::: Excerpted records :::

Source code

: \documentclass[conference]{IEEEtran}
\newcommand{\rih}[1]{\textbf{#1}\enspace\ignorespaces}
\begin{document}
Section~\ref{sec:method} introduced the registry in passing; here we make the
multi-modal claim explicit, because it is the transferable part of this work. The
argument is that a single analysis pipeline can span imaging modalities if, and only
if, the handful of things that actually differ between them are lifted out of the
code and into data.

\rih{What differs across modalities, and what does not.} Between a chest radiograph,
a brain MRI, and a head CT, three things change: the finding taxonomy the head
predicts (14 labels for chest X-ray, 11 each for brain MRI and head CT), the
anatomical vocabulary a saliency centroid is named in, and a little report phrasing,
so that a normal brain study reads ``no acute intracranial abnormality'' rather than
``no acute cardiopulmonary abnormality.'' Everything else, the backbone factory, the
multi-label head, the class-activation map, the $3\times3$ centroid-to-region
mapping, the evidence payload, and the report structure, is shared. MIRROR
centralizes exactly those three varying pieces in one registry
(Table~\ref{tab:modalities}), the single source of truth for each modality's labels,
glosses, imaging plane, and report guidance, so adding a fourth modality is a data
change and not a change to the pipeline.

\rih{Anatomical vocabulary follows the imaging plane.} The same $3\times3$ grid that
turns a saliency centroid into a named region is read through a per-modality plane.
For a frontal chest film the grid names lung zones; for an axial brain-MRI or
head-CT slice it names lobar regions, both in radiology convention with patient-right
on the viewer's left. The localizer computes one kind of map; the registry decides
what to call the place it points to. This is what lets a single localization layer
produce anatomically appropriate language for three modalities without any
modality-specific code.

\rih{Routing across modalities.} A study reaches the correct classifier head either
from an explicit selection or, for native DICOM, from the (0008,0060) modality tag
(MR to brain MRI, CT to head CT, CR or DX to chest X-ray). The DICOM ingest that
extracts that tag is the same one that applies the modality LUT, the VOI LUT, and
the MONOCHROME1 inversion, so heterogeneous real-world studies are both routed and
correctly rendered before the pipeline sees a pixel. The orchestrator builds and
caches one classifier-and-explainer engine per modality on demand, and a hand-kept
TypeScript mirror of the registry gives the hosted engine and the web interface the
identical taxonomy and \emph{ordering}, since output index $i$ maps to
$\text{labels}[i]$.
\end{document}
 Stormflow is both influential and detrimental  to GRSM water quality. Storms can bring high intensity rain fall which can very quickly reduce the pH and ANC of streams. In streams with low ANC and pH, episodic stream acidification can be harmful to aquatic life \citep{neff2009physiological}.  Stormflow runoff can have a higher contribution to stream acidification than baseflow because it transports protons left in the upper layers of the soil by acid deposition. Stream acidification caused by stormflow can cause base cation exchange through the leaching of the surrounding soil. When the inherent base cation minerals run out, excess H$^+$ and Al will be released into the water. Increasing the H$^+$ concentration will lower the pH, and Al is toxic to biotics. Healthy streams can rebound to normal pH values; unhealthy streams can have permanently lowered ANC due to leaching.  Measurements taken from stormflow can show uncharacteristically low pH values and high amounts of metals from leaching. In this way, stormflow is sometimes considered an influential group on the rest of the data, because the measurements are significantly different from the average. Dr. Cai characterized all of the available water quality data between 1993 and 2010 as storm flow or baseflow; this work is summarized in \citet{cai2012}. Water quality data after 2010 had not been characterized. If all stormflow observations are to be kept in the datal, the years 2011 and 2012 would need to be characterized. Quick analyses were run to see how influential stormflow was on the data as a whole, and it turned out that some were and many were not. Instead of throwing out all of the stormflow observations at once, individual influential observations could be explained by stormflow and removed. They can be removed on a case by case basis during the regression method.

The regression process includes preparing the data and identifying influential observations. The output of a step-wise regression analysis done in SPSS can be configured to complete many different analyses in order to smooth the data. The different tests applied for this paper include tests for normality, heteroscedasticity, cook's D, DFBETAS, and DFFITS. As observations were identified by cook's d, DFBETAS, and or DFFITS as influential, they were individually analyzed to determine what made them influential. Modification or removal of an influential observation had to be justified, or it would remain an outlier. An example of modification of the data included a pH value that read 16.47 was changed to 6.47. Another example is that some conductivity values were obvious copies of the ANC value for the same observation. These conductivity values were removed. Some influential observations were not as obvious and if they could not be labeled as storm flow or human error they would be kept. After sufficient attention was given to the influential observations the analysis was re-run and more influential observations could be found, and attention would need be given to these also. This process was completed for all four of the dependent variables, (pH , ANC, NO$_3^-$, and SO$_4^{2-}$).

:::

## What this task involves:
Please restate, word for word, the lines of the entries that run from the first line through the one holding "so that a normal", and add nothing.

## Expected answer:
Source code

: \documentclass[conference]{IEEEtran}
\newcommand{\rih}[1]{\textbf{#1}\enspace\ignorespaces}
\begin{document}
Section~\ref{sec:method} introduced the registry in passing; here we make the
multi-modal claim explicit, because it is the transferable part of this work. The
argument is that a single analysis pipeline can span imaging modalities if, and only
if, the handful of things that actually differ between them are lifted out of the
code and into data.

\rih{What differs across modalities, and what does not.} Between a chest radiograph,
a brain MRI, and a head CT, three things change: the finding taxonomy the head
predicts (14 labels for chest X-ray, 11 each for brain MRI and head CT), the
anatomical vocabulary a saliency centroid is named in, and a little report phrasing,
so that a normal brain study reads ``no acute intracranial abnormality'' rather than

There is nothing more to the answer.